Proper 14, Year C, St. James’ Church, Sewanee

“Do not be afraid, little flock, for it is your Father’s good pleasure to give you the kingdom” (Lk. 12:32).

At the 1924 Paris Olympic Games, the Scottish sportsman Eric Liddell won a Gold Medal in the four hundred-meter run. Liddell was not only an athlete but also a Christian missionary, who went on after winning the run to a ministry and a life in China, one that was cut short by the Japanese occupation and the violence of the Second World War. Liddell was not a distance runner, but he stretched himself in order to compete in the four hundred, a much longer race than he was used to running. There’s a wonderful quote that is caught in the 1981 movie Chariots of Fire (that tells the story of that Olympic run); a quote that apparently is original to Liddell. “God made me fast, and when I run, I feel his pleasure.”

God’s pleasure: what a concept. Liddell was not just making this up, however. It says in Psalm 104 that God made Leviathan, the great whale, “for the sport of it” (Ps. 104:27): that is for the sheer joy of it, for the pleasure of the thing itself. When Eric Liddell ran the race, he knew that God delighted in it, and took pleasure in what was done. Most importantly, of course, he knew that God was the source of the accomplishment. “God made me fast.”

There are several places in Luke’s Gospel where God takes pleasure in the human race, along the same lines. One is our Gospel today, but there are others. God looks upon us favorably, as in the angel song on Christmas eve: “Glory to God in the highest heaven, and on earth peace among those whom he favors” (Lk. 2:14). “Favor” in the Christmas Gospel, and “pleasure” in our Gospel today, are the same words in the original tongue. In other words, God delights in the human race; he takes pleasure in us; he shows favor to us.

God says the same thing about Jesus himself, at his baptism. The Holy Spirit descends upon him, and a voice is heard from heaven, “You are my Son, the Beloved; with you I am well pleased” (Lk. 3:22). Again, “pleased” and “pleasure” are the same words in the original texts. God delights in Jesus, who here is the forerunner of the rest of the human race, the One sent by God to be the first born among many brothers and sisters. Jesus is the expression of God’s will, his favor toward us, and in him God is well pleased.

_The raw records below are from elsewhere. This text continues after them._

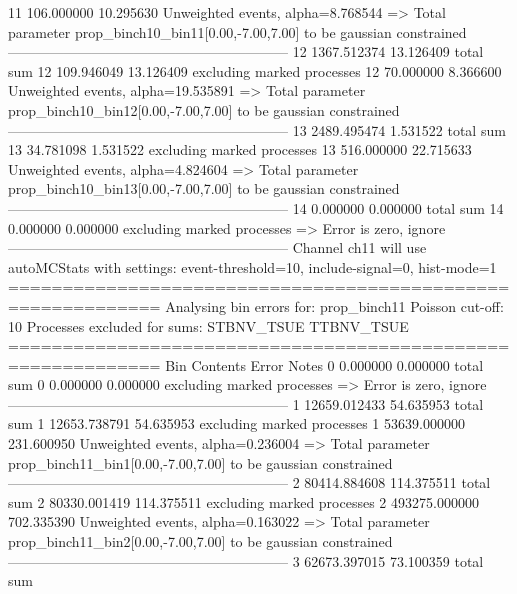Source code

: 11         106.000000      10.295630       Unweighted events, alpha=8.768544
  => Total parameter prop_binch10_bin11[0.00,-7.00,7.00] to be gaussian constrained
------------------------------------------------------------
12         1367.512374     13.126409       total sum                     
12         109.946049      13.126409       excluding marked processes    
12         70.000000       8.366600        Unweighted events, alpha=19.535891
  => Total parameter prop_binch10_bin12[0.00,-7.00,7.00] to be gaussian constrained
------------------------------------------------------------
13         2489.495474     1.531522        total sum                     
13         34.781098       1.531522        excluding marked processes    
13         516.000000      22.715633       Unweighted events, alpha=4.824604
  => Total parameter prop_binch10_bin13[0.00,-7.00,7.00] to be gaussian constrained
------------------------------------------------------------
14         0.000000        0.000000        total sum                     
14         0.000000        0.000000        excluding marked processes    
  => Error is zero, ignore      
------------------------------------------------------------
Channel ch11 will use autoMCStats with settings: event-threshold=10, include-signal=0, hist-mode=1
============================================================
Analysing bin errors for: prop_binch11
Poisson cut-off: 10
Processes excluded for sums: STBNV_TSUE TTBNV_TSUE
============================================================
Bin        Contents        Error           Notes                         
0          0.000000        0.000000        total sum                     
0          0.000000        0.000000        excluding marked processes    
  => Error is zero, ignore      
------------------------------------------------------------
1          12659.012433    54.635953       total sum                     
1          12653.738791    54.635953       excluding marked processes    
1          53639.000000    231.600950      Unweighted events, alpha=0.236004
  => Total parameter prop_binch11_bin1[0.00,-7.00,7.00] to be gaussian constrained
------------------------------------------------------------
2          80414.884608    114.375511      total sum                     
2          80330.001419    114.375511      excluding marked processes    
2          493275.000000   702.335390      Unweighted events, alpha=0.163022
  => Total parameter prop_binch11_bin2[0.00,-7.00,7.00] to be gaussian constrained
------------------------------------------------------------
3          62673.397015    73.100359       total sum                     
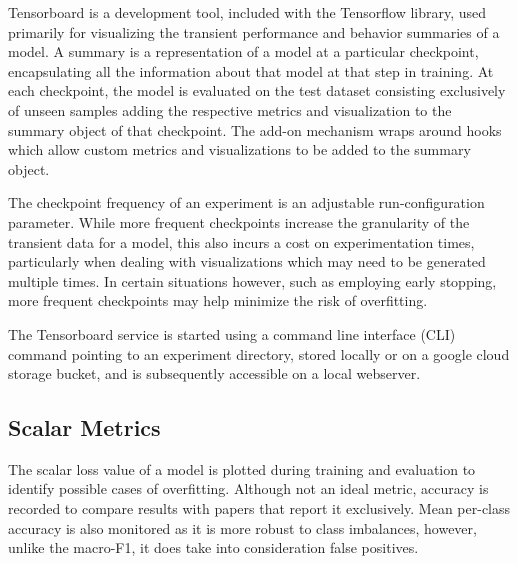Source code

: \documentclass[../../fyp.tex]{subfiles}
\begin{document}
Tensorboard is a development tool, included with the Tensorflow library, used primarily for visualizing the transient performance and behavior summaries of a model. A summary is a representation of a model at a particular checkpoint, encapsulating all the information about that model at that step in training. At each checkpoint, the model is evaluated on the test dataset consisting exclusively of unseen samples adding the respective metrics and visualization to the summary object of that checkpoint. The add-on mechanism wraps around hooks which allow custom metrics and visualizations to be added to the summary object.

The checkpoint frequency of an experiment is an adjustable run-configuration parameter. While more frequent checkpoints increase the granularity of the transient data for a model, this also incurs a cost on experimentation times, particularly when dealing with visualizations which may need to be generated multiple times. In certain situations however, such as employing early stopping, more frequent checkpoints may help minimize the risk of overfitting.
 
The Tensorboard service is started using a command line interface (CLI) command pointing to an experiment directory, stored locally or on a google cloud storage bucket, and is subsequently accessible on a local webserver.   

\subsection{Scalar Metrics}
The scalar loss value of a model is plotted during training and evaluation to identify possible cases of overfitting. Although not an ideal metric, accuracy is recorded to compare results with papers that report it exclusively. Mean per-class accuracy is also monitored as it is more robust to class imbalances, however, unlike the macro-F1, it does take into consideration false positives. 
\end{document}
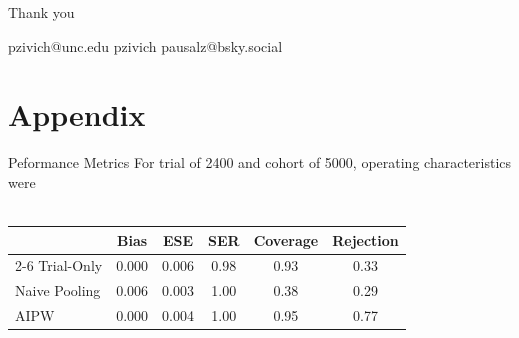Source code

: \documentclass{beamer}
\begin{document}
\begin{frame}{Thank you}
	\begin{center}
		\small
		\faEnvelope \quad pzivich@unc.edu \qquad \quad 
		\faGithub \quad pzivich \qquad \quad
		\faHashtag \quad pausalz@bsky.social
	\end{center}
\end{frame}

\section{Appendix}

\begin{frame}{Peformance Metrics}
	For trial of 2400 and cohort of 5000, operating characteristics were 
	\\~\\
	\begin{tabular}{lccccc}
		\hline
		& Bias  & ESE   & SER  & Coverage & Rejection \\ \cline{2-6} 
		Trial-Only    & 0.000 & 0.006 & 0.98 & 0.93     & 0.33      \\
		Naive Pooling & 0.006 & 0.003 & 1.00 & 0.38     & 0.29      \\
		AIPW          & 0.000 & 0.004 & 1.00 & 0.95     & 0.77      \\ \hline
	\end{tabular}
\end{frame}
\end{document}
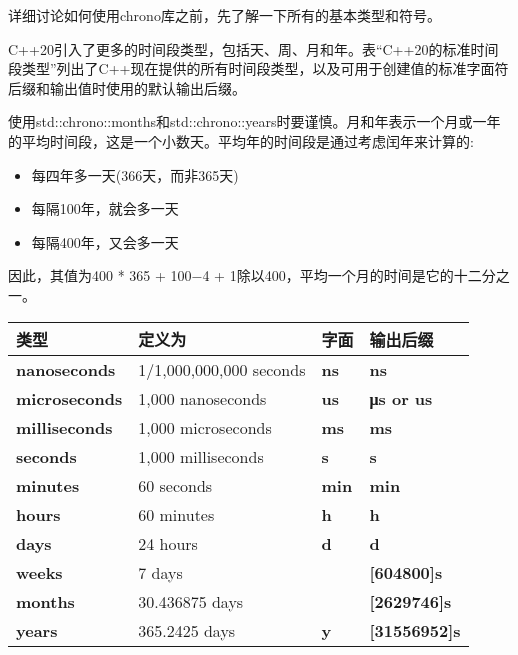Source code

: 
详细讨论如何使用chrono库之前，先了解一下所有的基本类型和符号。


C++20引入了更多的时间段类型，包括天、周、月和年。表“C++20的标准时间段类型”列出了C++现在提供的所有时间段类型，以及可用于创建值的标准字面符后缀和输出值时使用的默认输出后缀。

使用std::chrono::months和std::chrono::years时要谨慎。月和年表示一个月或一年的平均时间段，这是一个小数天。平均年的时间段是通过考虑闰年来计算的:

\begin{itemize}
\item
每四年多一天(366天，而非365天)

\item
每隔100年，就会多一天

\item
每隔400年，又会多一天
\end{itemize}

因此，其值为400 * 365 + 100−4 + 1除以400，平均一个月的时间是它的十二分之一。

\begin{longtable}[c]{|l|l|l|l|}
\hline
\textbf{类型}         & \textbf{定义为}     & \textbf{字面} & \textbf{输出后缀}   \\ \hline
\endfirsthead
%
\endhead
%
\textbf{nanoseconds}  & 1/1,000,000,000 seconds & \textbf{ns}      & \textbf{ns}              \\ \hline
\textbf{microseconds} & 1,000 nanoseconds       & \textbf{us}      & \textbf{μs or us}        \\ \hline
\textbf{milliseconds} & 1,000 microseconds      & \textbf{ms}      & \textbf{ms}              \\ \hline
\textbf{seconds}      & 1,000 milliseconds      & \textbf{s}       & \textbf{s}               \\ \hline
\textbf{minutes}      & 60 seconds              & \textbf{min}     & \textbf{min}             \\ \hline
\textbf{hours}        & 60 minutes              & \textbf{h}       & \textbf{h}               \\ \hline
\textbf{days}         & 24 hours                & \textbf{d}       & \textbf{d}               \\ \hline
\textbf{weeks}        & 7 days                  & \textbf{}        & \textbf{{[}604800{]}s}   \\ \hline
\textbf{months}       & 30.436875 days          & \textbf{}        & \textbf{{[}2629746{]}s}  \\ \hline
\textbf{years}        & 365.2425 days           & \textbf{y}       & \textbf{{[}31556952{]}s} \\ \hline
\end{longtable}

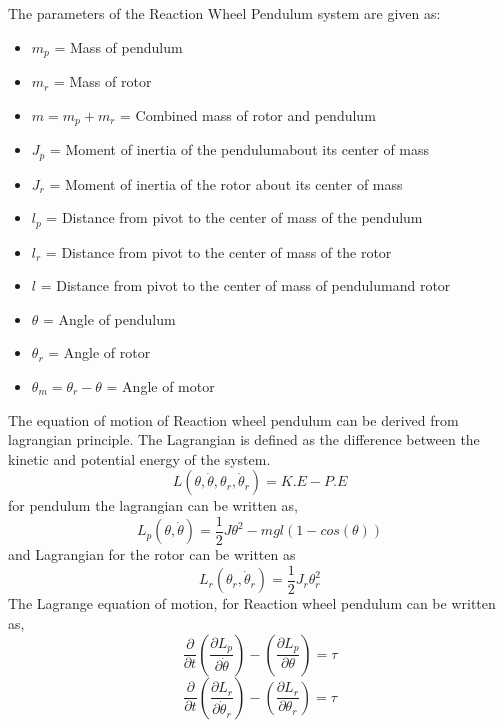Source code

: \documentclass[a4paper]{article}
\begin{document}
The parameters of the Reaction Wheel Pendulum system are given as:
\begin{itemize}
	\item $m_p$ = Mass of pendulum
	\item $m_r$ = Mass of rotor
	\item $m = m_p+m_r$ = Combined mass of rotor and pendulum
	\item $J_p$ = Moment of inertia of the pendulumabout its center of mass
	\item $J_r$ = Moment of inertia of the rotor about its center of mass
	\item $l_p$ = Distance from pivot to the center of mass of the pendulum
	\item $l_r$ = Distance from pivot to the center of mass of the rotor
	\item $l$ = Distance from pivot to the center of mass of pendulumand rotor
	\item $\theta$ = Angle of pendulum
	\item $\theta_r$ = Angle of rotor
	\item $\theta_m = \theta_r-\theta$ = Angle of motor
\end{itemize}
The equation of motion of Reaction wheel pendulum can be derived from lagrangian principle. The Lagrangian is defined as the difference between the kinetic and potential energy of the system.
\begin{equation}
L(\theta,\dot \theta,\theta_r,\dot \theta_r) = K.E-P.E
\end{equation}
for pendulum the lagrangian can be written as,
\begin{equation}
L_p(\theta , \dot \theta) = \frac{1}{2}J\theta^2 - mgl(1-cos(\theta))
\label{eq:1}
\end{equation}
and Lagrangian for the rotor can be written as 
\begin{equation}
L_r(\theta_r , \dot \theta_r) = \frac{1}{2}J_r\theta_r^2
\label{eq:2}
\end{equation}
The Lagrange equation of motion, for Reaction wheel pendulum can be written as,
\begin{equation}
\frac{\partial}{\partial t}\left(\frac{\partial L_p}{\partial \dot \theta}\right) - \left(\frac{\partial L_p}{\partial \theta}\right) = \tau
\label{eq:3}
\end{equation}
\begin{equation}
\frac{\partial}{\partial t}\left(\frac{\partial L_r}{\partial \dot \theta_r}\right) - \left(\frac{\partial L_r}{\partial \theta_r}\right) = \tau
\label{eq:4}
\end{equation}
\end{document}
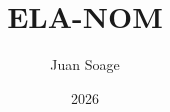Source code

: ﻿\documentclass[aspectratio=169,12pt,compress]{beamer}
\title[ELA-NOM]{ELA-NOM}
\author[Juan Soage]{Juan Soage}
\date{2026}
\begin{document}
\conclusiones
\end{document}
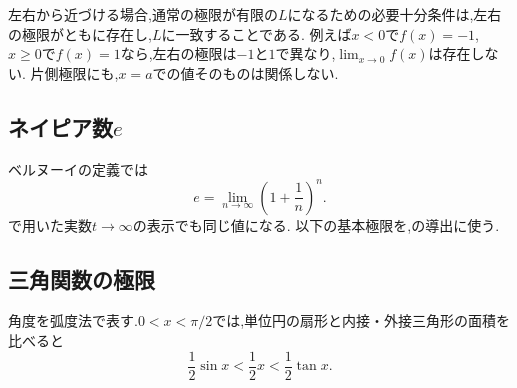     左右から近づける場合,通常の極限が有限の$L$になるための必要十分条件は,左右の極限がともに存在し,$L$に一致することである.
    例えば$x<0$で$f(x)=-1$,$x\ge0$で$f(x)=1$なら,左右の極限は$-1$と$1$で異なり,$\lim_{x\to0}f(x)$は存在しない.
    片側極限にも,$x=a$での値そのものは関係しない.

  \subsection{\texorpdfstring{ネイピア数$e$}{ネイピア数e}}\label{節：ネイピア数eの定義}
    ベルヌーイの定義では
    \[
      e=\lim_{n\to\infty}\left(1+\frac1n\right)^n.
    \]
    で用いた実数$t\to\infty$の表示でも同じ値になる.
    以下の基本極限を,の導出に使う.

  \subsection{三角関数の極限}\label{節：三角関数の基本極限}
    角度を弧度法で表す.$0<x<\pi/2$では,単位円の扇形と内接・外接三角形の面積を比べると
    \[
      \frac12\sin x<\frac12x<\frac12\tan x.
    \]
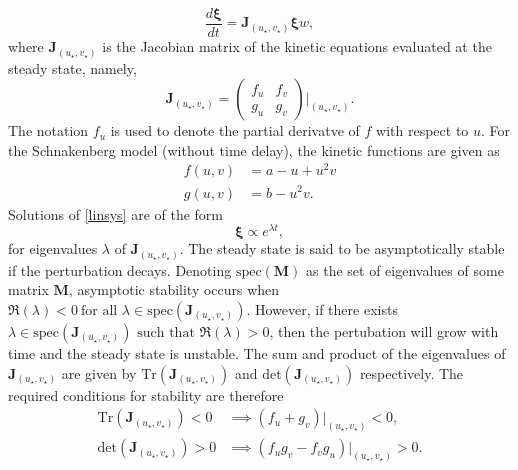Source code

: \begin{equation}\label{linsys}
\frac{d\pmb{\xi}}{dt}=\textbf{J}_{(u_\star,v_\star)}\pmb{\xi}w,
\end{equation}
where $\textbf{J}_{(u_\star,v_\star)}$ is the Jacobian matrix of the kinetic equations evaluated at the steady state, namely,
$$
\textbf{J}_{(u_\star,v_\star)}=\begin{pmatrix}f_u&f_v\\g_u&g_v\end{pmatrix}\Bigg|_{(u_\star,v_\star)}.
$$
The notation $f_u$ is used to denote the partial derivatve of $f$ with respect to $u$. For the Schnakenberg model (without time delay), the kinetic functions are given as
\begin{align*}
f(u,v)&=a-u+u^2v\\
g(u,v)&=b-u^2v.
\end{align*}
Solutions of \eqref{linsys} are of the form
$$
\pmb{\xi}\propto e^{\lambda t},
$$
for eigenvalues $\lambda$ of $\textbf{J}_{(u_\star,v_\star)}$. The steady state is said to be asymptotically stable if the perturbation decays.
Denoting $\text{spec}(\textbf{M})$ as the set of eigenvalues of some matrix $\textbf{M}$, asymptotic stability occurs when $\Re(\lambda)<0 \ \text{for all }\lambda\in \text{spec}(\textbf{J}_{(u_\star,v_\star)})$. However, if there exists $\lambda\in \text{spec}(\textbf{J}_{(u_\star,v_\star)})\text{ such that } \Re(\lambda)>0$,
then the pertubation will grow with time and the steady state is unstable. The sum and product of the eigenvalues of $\textbf{J}_{(u_\star,v_\star)}$
are given by $\text{Tr}(\textbf{J}_{(u_\star,v_\star)})$ and $\text{det}(\textbf{J}_{(u_\star,v_\star)})$ respectively. The required conditions for stability are therefore
\begin{equation}\label{cond1}
    \begin{split}
\text{Tr}(\textbf{J}_{(u_\star,v_\star)})<0 &\implies (f_u+g_v)\big|_{(u_\star,v_\star)}<0, \\
\text{det}(\textbf{J}_{(u_\star,v_\star)})>0 &\implies (f_ug_v-f_vg_u)\big|_{(u_\star,v_\star)}>0.
\end{split}
\end{equation}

When our Gospel talks about God’s pleasure, it’s a way of saying that God does what he wills to do. The same form of words is used in one final place in Luke’s Gospel, where Jesus turns to God in prayer. “I thank you, Father, Lord of heaven and earth, because you have hidden these things from the wise and intelligent, and have revealed them to infants; yes, Father, for such was your gracious will” or “for so it was well-pleasing in your sight” (Lk. 10:21).

Again, the idea of God’s pleasure in us, the thing that he wills to do for the sheer joy of it, that we find in our Gospel today. “Do not be afraid, little flock, for it is your Father’s good pleasure to give you the kingdom” (Lk. 12:32). What a promise, given to us! Not just a promise for the future, but a reality that has already been given. Given by the Father’s pleasure to us.

Our Gospel makes it plain that God’s favor is sourced in his will, in his pleasure, and nowhere else, and that his favor is given gratuitously. God’s pleasure in the human race ultimately says more about him and less about us. God’s love doesn’t depend on us, on any moral quality or characteristic that we possess. If we’re looking for validation of what we’re doing or who we are, then we will look in vain. God loves us, sur enough; it’s his good pleasure to give us the kingdom. It’s finally about him, and not about us.

That is good news for us, as we gather here today: the good news that had God is the source of our strength and that we rely on his grace. He did not choose the wise and intelligent but chose us to be his little flock. Our confirmands are showing us the way, as they reaffirm their faith in God and receive the laying on of hands with prayer. This outward and visible sign not only reminds us that we are dependent on God, but it actually gives us the grace we need for the living of the life. God made us fast, and when we run the race of the Christian life we feel his pleasure.